Fionnan Sheahan: Same old story at top of civil service -- inside jobs
Published 18/04/2011 | 05:00
'THE civil service never sets up a review, the results of which it cannot determine." The oft-quoted semi-fictitious character from 'Yes, Minister', Sir Humphrey Appleby, beautifully sums up the workings of the mandarins of the civil service.
And it certainly springs to mind when considering the way three crucial posts in the government apparatus are being filled.
Despite all the baloney about public sector reform, the new Government caved in when it came to thinking outside the box on the way the civil service chiefs were appointed.
It's the same old story at the very top of the civil service: inside jobs.
In the coming weeks, the Government will appoint three key figures in reshaping how the public service operates in this country.
A new secretary general to the Department of the Taoiseach and to the Government will take up office on Merrion Street.
A new post will be created in that department for a second secretary general, specifically charged with looking after the new inner circle of the Cabinet in charge of the economy policy and co-ordinating European Union activities.
And a secretary general will be appointed to the new Department of Public Expenditure and Reform.
These appointments have the potential to set the tone on the Government's attitude to genuine reform of the public sector.
The holders of these posts will be expected to drive the change in attitude and application in the civil service and have a knock-on effect in the wider public sector.
Public Expenditure and Reform Minister Brendan Howlin changed the way most senior civil servants are appointed last month.
Civil servants lost control of the body in charge of deciding who gets these jobs with a chairman and a majority of the members of the Top Level Appointments Committee (TLAC) coming from outside the public sector.
"This Government is committed to reforming the public sector and this reform must happen from the top down," Mr Howlin said, praising his own initiative.
But there wasn't reform from the "top down".
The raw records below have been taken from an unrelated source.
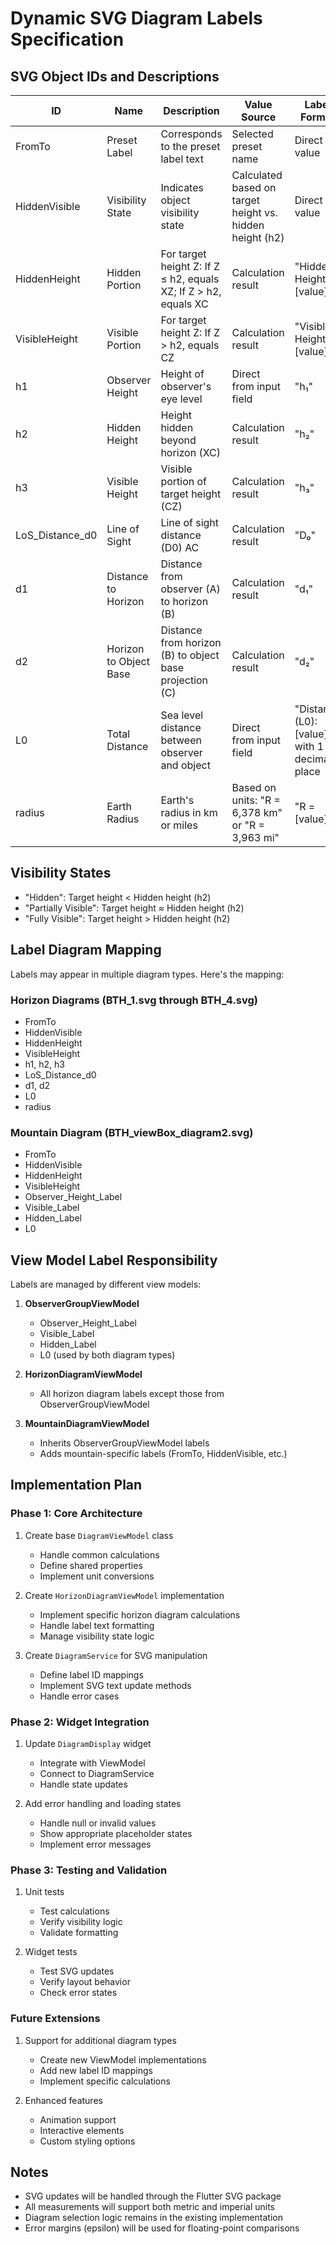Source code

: # Dynamic SVG Diagram Labels Specification

## SVG Object IDs and Descriptions

| ID | Name | Description | Value Source | Label Format |
|----|------|-------------|--------------|--------------|
| FromTo | Preset Label | Corresponds to the preset label text | Selected preset name | Direct value |
| HiddenVisible | Visibility State | Indicates object visibility state | Calculated based on target height vs. hidden height (h2) | Direct value |
| HiddenHeight | Hidden Portion | For target height Z: If Z ≤ h2, equals XZ; If Z > h2, equals XC | Calculation result | "Hidden Height = [value]" |
| VisibleHeight | Visible Portion | For target height Z: If Z > h2, equals CZ | Calculation result | "Visible Height = [value]" |
| h1 | Observer Height | Height of observer's eye level | Direct from input field | "h₁" |
| h2 | Hidden Height | Height hidden beyond horizon (XC) | Calculation result | "h₂" |
| h3 | Visible Height | Visible portion of target height (CZ) | Calculation result | "h₃" |
| LoS_Distance_d0 | Line of Sight | Line of sight distance (D0) AC | Calculation result | "D₀" |
| d1 | Distance to Horizon | Distance from observer (A) to horizon (B) | Calculation result | "d₁" |
| d2 | Horizon to Object Base | Distance from horizon (B) to object base projection (C) | Calculation result | "d₂" |
| L0 | Total Distance | Sea level distance between observer and object | Direct from input field | "Distance (L0): [value]" with 1 decimal place |
| radius | Earth Radius | Earth's radius in km or miles | Based on units: "R = 6,378 km" or "R = 3,963 mi" | "R = [value]" |

## Visibility States
- "Hidden": Target height < Hidden height (h2)
- "Partially Visible": Target height ≈ Hidden height (h2)
- "Fully Visible": Target height > Hidden height (h2)

## Label Diagram Mapping

Labels may appear in multiple diagram types. Here's the mapping:

### Horizon Diagrams (BTH_1.svg through BTH_4.svg)
- FromTo
- HiddenVisible
- HiddenHeight
- VisibleHeight
- h1, h2, h3
- LoS_Distance_d0
- d1, d2
- L0
- radius

### Mountain Diagram (BTH_viewBox_diagram2.svg)
- FromTo
- HiddenVisible
- HiddenHeight
- VisibleHeight
- Observer_Height_Label
- Visible_Label
- Hidden_Label
- L0

## View Model Label Responsibility

Labels are managed by different view models:

1. **ObserverGroupViewModel**
   - Observer_Height_Label
   - Visible_Label
   - Hidden_Label
   - L0 (used by both diagram types)

2. **HorizonDiagramViewModel**
   - All horizon diagram labels except those from ObserverGroupViewModel

3. **MountainDiagramViewModel**
   - Inherits ObserverGroupViewModel labels
   - Adds mountain-specific labels (FromTo, HiddenVisible, etc.)

## Implementation Plan

### Phase 1: Core Architecture
1. Create base `DiagramViewModel` class
   - Handle common calculations
   - Define shared properties
   - Implement unit conversions

2. Create `HorizonDiagramViewModel` implementation
   - Implement specific horizon diagram calculations
   - Handle label text formatting
   - Manage visibility state logic

3. Create `DiagramService` for SVG manipulation
   - Define label ID mappings
   - Implement SVG text update methods
   - Handle error cases

### Phase 2: Widget Integration
1. Update `DiagramDisplay` widget
   - Integrate with ViewModel
   - Connect to DiagramService
   - Handle state updates

2. Add error handling and loading states
   - Handle null or invalid values
   - Show appropriate placeholder states
   - Implement error messages

### Phase 3: Testing and Validation
1. Unit tests
   - Test calculations
   - Verify visibility logic
   - Validate formatting

2. Widget tests
   - Test SVG updates
   - Verify layout behavior
   - Check error states

### Future Extensions
1. Support for additional diagram types
   - Create new ViewModel implementations
   - Add new label ID mappings
   - Implement specific calculations

2. Enhanced features
   - Animation support
   - Interactive elements
   - Custom styling options

## Notes
- SVG updates will be handled through the Flutter SVG package
- All measurements will support both metric and imperial units
- Diagram selection logic remains in the existing implementation
- Error margins (epsilon) will be used for floating-point comparisons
The Merrion Street mandarins didn't lose control of the appointments at their own level.
Appointments to senior positions in the Departments of the Taoiseach, Finance, Foreign Affairs and the Revenue Commissioners don't fall under TLAC's remit and are appointed directly by the Government.
This arrangement didn't change under Mr Howlin's reforms.
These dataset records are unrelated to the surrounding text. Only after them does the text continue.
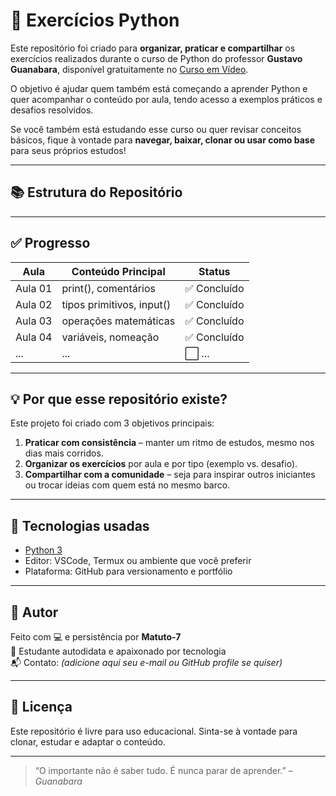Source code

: # 🐍 Exercícios Python

Este repositório foi criado para **organizar, praticar e compartilhar** os exercícios realizados durante o curso de Python do professor **Gustavo Guanabara**, disponível gratuitamente no [Curso em Vídeo](https://www.cursoemvideo.com/).

O objetivo é ajudar quem também está começando a aprender Python e quer acompanhar o conteúdo por aula, tendo acesso a exemplos práticos e desafios resolvidos.

Se você também está estudando esse curso ou quer revisar conceitos básicos, fique à vontade para **navegar, baixar, clonar ou usar como base** para seus próprios estudos!

---

## 📚 Estrutura do Repositório
---

## ✅ Progresso

| Aula | Conteúdo Principal             | Status    |
|------|--------------------------------|-----------|
| Aula 01 | print(), comentários        | ✅ Concluído |
| Aula 02 | tipos primitivos, input()   | ✅ Concluído |
| Aula 03 | operações matemáticas       | ✅ Concluído  |
| Aula 04 | variáveis, nomeação         | ✅ Concluído  |
| ...     | ...                         | ⬜ ...       |

---

## 💡 Por que esse repositório existe?

Este projeto foi criado com 3 objetivos principais:

1. **Praticar com consistência** – manter um ritmo de estudos, mesmo nos dias mais corridos.
2. **Organizar os exercícios** por aula e por tipo (exemplo vs. desafio).
3. **Compartilhar com a comunidade** – seja para inspirar outros iniciantes ou trocar ideias com quem está no mesmo barco.

---

## 🧠 Tecnologias usadas

- [Python 3](https://www.python.org/)
- Editor: VSCode, Termux ou ambiente que você preferir
- Plataforma: GitHub para versionamento e portfólio

---

## 👤 Autor

Feito com 💻 e persistência por **Matuto-7**  
📍 Estudante autodidata e apaixonado por tecnologia  
📬 Contato: *(adicione aqui seu e-mail ou GitHub profile se quiser)*

---

## 📌 Licença

Este repositório é livre para uso educacional. Sinta-se à vontade para clonar, estudar e adaptar o conteúdo.

---

> “O importante não é saber tudo. É nunca parar de aprender.” – *Guanabara*
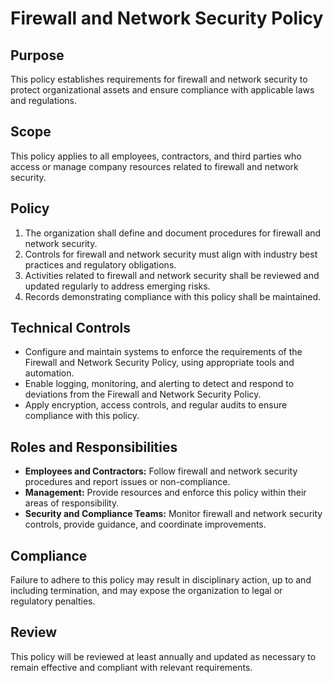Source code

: # Firewall and Network Security Policy

## Purpose

This policy establishes requirements for firewall and network security to protect organizational assets and ensure compliance with applicable laws and regulations.

## Scope

This policy applies to all employees, contractors, and third parties who access or manage company resources related to firewall and network security.

## Policy

1. The organization shall define and document procedures for firewall and network security.
2. Controls for firewall and network security must align with industry best practices and regulatory obligations.
3. Activities related to firewall and network security shall be reviewed and updated regularly to address emerging risks.
4. Records demonstrating compliance with this policy shall be maintained.

## Technical Controls

- Configure and maintain systems to enforce the requirements of the Firewall and Network Security Policy, using appropriate tools and automation.
- Enable logging, monitoring, and alerting to detect and respond to deviations from the Firewall and Network Security Policy.
- Apply encryption, access controls, and regular audits to ensure compliance with this policy.

## Roles and Responsibilities

- **Employees and Contractors:** Follow firewall and network security procedures and report issues or non-compliance.
- **Management:** Provide resources and enforce this policy within their areas of responsibility.
- **Security and Compliance Teams:** Monitor firewall and network security controls, provide guidance, and coordinate improvements.

## Compliance

Failure to adhere to this policy may result in disciplinary action, up to and including termination, and may expose the organization to legal or regulatory penalties.

## Review

This policy will be reviewed at least annually and updated as necessary to remain effective and compliant with relevant requirements.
Ironically, the appointment of the top civil servant to the department in charge of public sector reform will be appointed by existing procedures.
The new chief of Mr Howlin's department will send his CV to Dermot McCarthy, the secretary general of the Department of the Taoiseach by 5pm this evening.
From there, Mr McCarthy will present a list of potential appointees to Taoiseach Enda Kenny and the Cabinet.
Mr McCarthy, the central pillar of the social partnership process over the past decade, will also be pivotal in the appointment of his own successor.
The Government can reject the list and opt to advertise externally.
The new Coalition also promised to bring in a greater level of outside expertise.
Indeed, this commitment is enshrined in the Programme for Government.
"All appointments at principal officer level and above will be open to external competition and at least one-third of such appointments will be reserved for candidates from outside traditional civil service structures for a five-year period," the agreement between Fine Gael and Labour says.
But these three appointments at the top of the civil service won't be open to external competition.
"The intention is to fill internally," a government spokesman said last night.
Mr Howlin's spokesman said specific posts require "particular knowledge of how the Government functions and it is natural that the Government would want to consider serving officers in that context".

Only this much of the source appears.